A difference between strong and weak acids is:
Negative and positive pH
Complete and partial ionisation
Proton donation and electron acceptance
none
Ans: A difference between strong and weak acids is complete and partial ionisation.
Which of the following is a buffer solution?
NaCl + NaOH
CH3COONa + CH3COOH
H2SO4+CuSO4
None
Ans: CH3COONa + CH3COOH is a buffer solution.
The ideal indicator for the titration of strong acid and weak base should have a pH range between:
7-8
8-10
5-8
4-6
Ans: 4-6 is the required pH range.
Find the concentration of HCl, if 10 ml of 0.5 M Ca(OH)2 is required to titrate 50 ml of HCl.
$\left [ \dfrac{1}{{10}} \right ]$ M
10 M
$\left [\dfrac{1}{5}\right ]$ M
5 M
Ans: $\left [\dfrac{1}{5}\right ]$ M is the required concentration.
Conclusion
From the above experiment, we can conclude that the pH of the solution decreases with the addition of 0.1 M HCl. The decrease in pH is slow in the beginning. After the addition of about 19.0 mL solution, the further addition shows a sharp fall in pH. After the sharp fall, the decrease in pH again becomes slow. The point where there is a sharp fall in pH (from about 10 to 3) corresponds to the equivalence point.
FAQs on Study of the pH Change in the Titration of [M/10] HCl with [M/10] NaOH using a Universal Indicator
1. What is the balanced chemical equation for the neutralisation reaction between hydrochloric acid (HCl) and sodium hydroxide (NaOH), and what is the expected pH at the equivalence point for the 2025-26 CBSE curriculum?
The balanced chemical equation for this neutralisation reaction is: HCl + NaOH → NaCl + H₂O. Since hydrochloric acid is a strong acid and sodium hydroxide is a strong base, they completely neutralise each other.

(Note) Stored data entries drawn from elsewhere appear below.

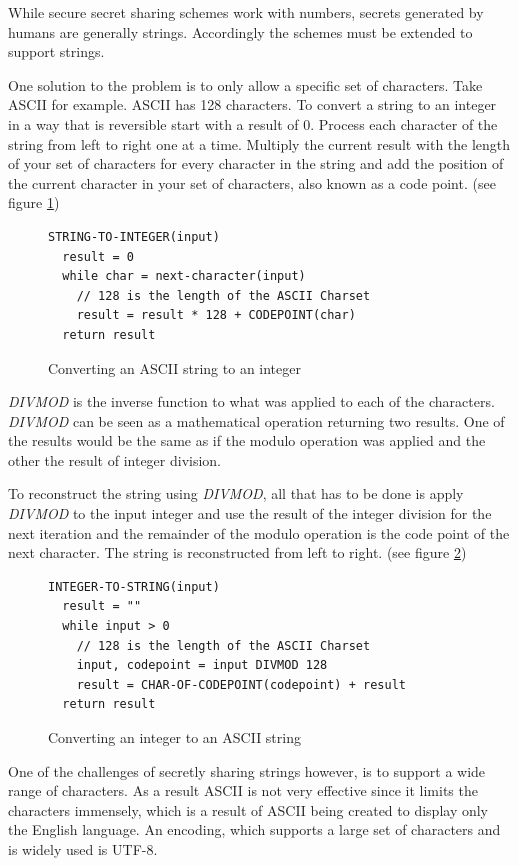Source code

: While secure secret sharing schemes work with numbers, secrets generated by
humans are generally strings. Accordingly the schemes must be extended to
support strings.

One solution to the problem is to only allow a specific set of characters. Take
ASCII for example. ASCII has 128 characters. To convert a string to an integer
in a way that is reversible start with a result of 0. Process each character of
the string from left to right one at a time. Multiply the current result with
the length of your set of characters for every character in the string and add
the position of the current character in your set of characters, also known as
a code point. (see figure \ref{code:stringToInteger})

\begin{figure}
\begin{lstlisting}
STRING-TO-INTEGER(input)
  result = 0
  while char = next-character(input)
    // 128 is the length of the ASCII Charset
    result = result * 128 + CODEPOINT(char)
  return result
\end{lstlisting}
\caption{Converting an ASCII string to an integer}
\label{code:stringToInteger}
\end{figure}

\textit{DIVMOD} is the inverse function to what was applied to each of the
characters. \textit{DIVMOD} can be seen as a mathematical operation returning
two results. One of the results would be the same as if the modulo operation
was applied and the other the result of integer division.

To reconstruct the string using \textit{DIVMOD}, all that has to be done is
apply \textit{DIVMOD} to the input integer and use the result of the integer
division for the next iteration and the remainder of the modulo operation is
the code point of the next character. The string is reconstructed from left to
right. (see figure \ref{code:integerToString})

\begin{figure}
\begin{lstlisting}
INTEGER-TO-STRING(input)
  result = ""
  while input > 0
    // 128 is the length of the ASCII Charset
    input, codepoint = input DIVMOD 128
    result = CHAR-OF-CODEPOINT(codepoint) + result
  return result
\end{lstlisting}
\caption{Converting an integer to an ASCII string}
\label{code:integerToString}
\end{figure}

One of the challenges of secretly sharing strings however, is to support a wide
range of characters. As a result ASCII is not very effective since it limits
the characters immensely, which is a result of ASCII being created to display
only the English language. An encoding, which supports a large set of
characters and is widely used is UTF-8.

The resulting salt, sodium chloride (NaCl), is neutral and does not hydrolyse water. Therefore, the pH at the equivalence point is exactly 7 (neutral) at 298 K.
2. What is the specific role of a universal indicator in the titration of HCl with NaOH, and how does its colour change signify the progress of the reaction?
A universal indicator is a pH indicator composed of a mixture of several compounds that exhibits a spectrum of smooth colour changes over a wide pH range. In this experiment, its role is to visually track the pH as the acid is added to the base:
- Initially: In the conical flask containing NaOH (a strong base), the indicator shows a blue or violet colour, indicating a high pH (approx. 13).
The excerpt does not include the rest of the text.